- **Description of the task**
Which lines below contain the word "Documentation"? Copy each one.

----

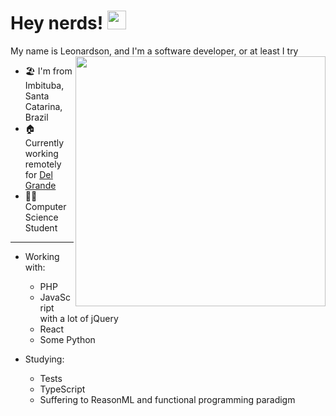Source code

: # Hey nerds! <img src="https://media.giphy.com/media/du3J3cXyzhj75IOgvA/giphy.gif" width="30">

My name is Leonardson, and I'm a software developer, or at least I try <img align="right" src="https://media.giphy.com/media/WUlplcMpOCEmTGBtBW/giphy.gif" width="400">

- 🏖 I'm from Imbituba, Santa Catarina, Brazil
- 🏠 Currently working remotely for [Del Grande](https://www.delgrande.com.br/)
- 👩‍💻 Computer Science Student

--- 

- Working with:
    - PHP
    - JavaScript with a lot of jQuery
    - React
    - Some Python

- Studying:
    - Tests
    - TypeScript
    - Suffering to ReasonML and functional programming paradigm
    
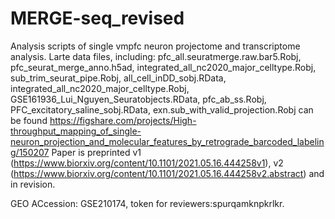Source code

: # MERGE-seq_revised

Analysis scripts of single vmpfc neuron projectome and transcriptome analysis.
Larte data files, including:
pfc_all.seuratmerge.raw.bar5.Robj, pfc_seurat_merge_anno.h5ad, integrated_all_nc2020_major_celltype.Robj, sub_trim_seurat_pipe.Robj, all_cell_inDD_sobj.RData, integrated_all_nc2020_major_celltype.Robj, GSE161936_Lui_Nguyen_Seuratobjects.RData, pfc_ab_ss.Robj, PFC_excitatory_saline_sobj.RData, exn.sub_with_valid_projection.Robj
can be found https://figshare.com/projects/High-throughput_mapping_of_single-neuron_projection_and_molecular_features_by_retrograde_barcoded_labeling/150207
Paper is preprinted v1 (https://www.biorxiv.org/content/10.1101/2021.05.16.444258v1), v2 (https://www.biorxiv.org/content/10.1101/2021.05.16.444258v2.abstract) and in revision.

GEO ACcession: GSE210174, token for reviewers:spurqamknpkrlkr.
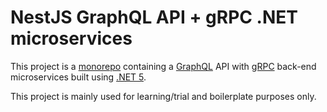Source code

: # NestJS GraphQL API + gRPC .NET microservices

This project is a [monorepo](https://gomonorepo.org/) containing a [GraphQL](https://graphql.org/) API with [gRPC](https://grpc.io/) back-end microservices built using  [.NET 5](https://devblogs.microsoft.com/dotnet/introducing-net-5/).

This project is mainly used for learning/trial and boilerplate purposes only.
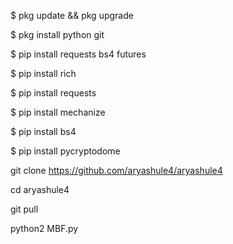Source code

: $ pkg update && pkg upgrade

$ pkg install python git

$ pip install requests bs4 futures

$ pip install rich

$ pip install requests

$ pip install mechanize

$ pip install bs4

$ pip install pycryptodome

git clone https://github.com/aryashule4/aryashule4

cd aryashule4

git pull

python2 MBF.py
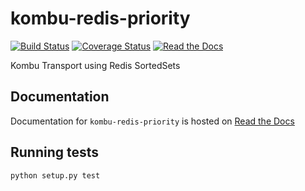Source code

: # kombu-redis-priority

[![Build Status](https://travis-ci.org/Captricity/kombu-redis-priority.svg?branch=master)](https://travis-ci.org/Captricity/kombu-redis-priority) [![Coverage Status](https://coveralls.io/repos/Captricity/kombu-redis-priority/badge.png?branch=master)](https://coveralls.io/r/Captricity/kombu-redis-priority?branch=master) [![Read the Docs](http://kombu-redis-priority.readthedocs.io/en/latest/?badge=latest)](http://kombu-redis-priority.readthedocs.io/en/latest/)

Kombu Transport using Redis SortedSets

## Documentation

Documentation for `kombu-redis-priority` is hosted on [Read the Docs](http://kombu-redis-priority.readthedocs.io/en/latest/)

## Running tests

    python setup.py test
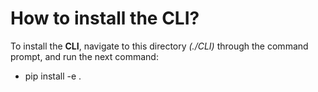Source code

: # How to install the CLI?

To install the **CLI**, navigate to this directory _(./CLI)_ through the command prompt,
and run the next command:

- pip install -e .
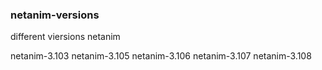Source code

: ### netanim-versions
different viersions netanim 

netanim-3.103
netanim-3.105
netanim-3.106
netanim-3.107
netanim-3.108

----

- **Answer to the exercise**
## Documentation
Documentation for `kombu-redis-priority` is hosted on [Read the Docs](http://kombu-redis-priority.readthedocs.io/en/latest/)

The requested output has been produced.